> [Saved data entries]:
========================================

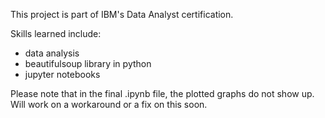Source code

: This project is part of IBM's Data Analyst certification. 

Skills learned include: 
- data analysis
- beautifulsoup library in python
- jupyter notebooks

Please note that in the final .ipynb file, the plotted graphs do not show up. Will work on a workaround or a fix on this soon.
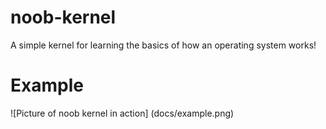 # noob-kernel
A simple kernel for learning the basics of how an operating system works!

# Example
![Picture of noob kernel in action] (docs/example.png)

========================================

> [Your assignment]: Give again, word for word, the lines above from the one with "- data analysis" through the final line of the data, both ends included. Do not copy any picture.

> [Response to this exercise]:
- data analysis
- beautifulsoup library in python
- jupyter notebooks

Please note that in the final .ipynb file, the plotted graphs do not show up. Will work on a workaround or a fix on this soon.
 # noob-kernel
A simple kernel for learning the basics of how an operating system works!

# Example
![Picture of noob kernel in action] (docs/example.png)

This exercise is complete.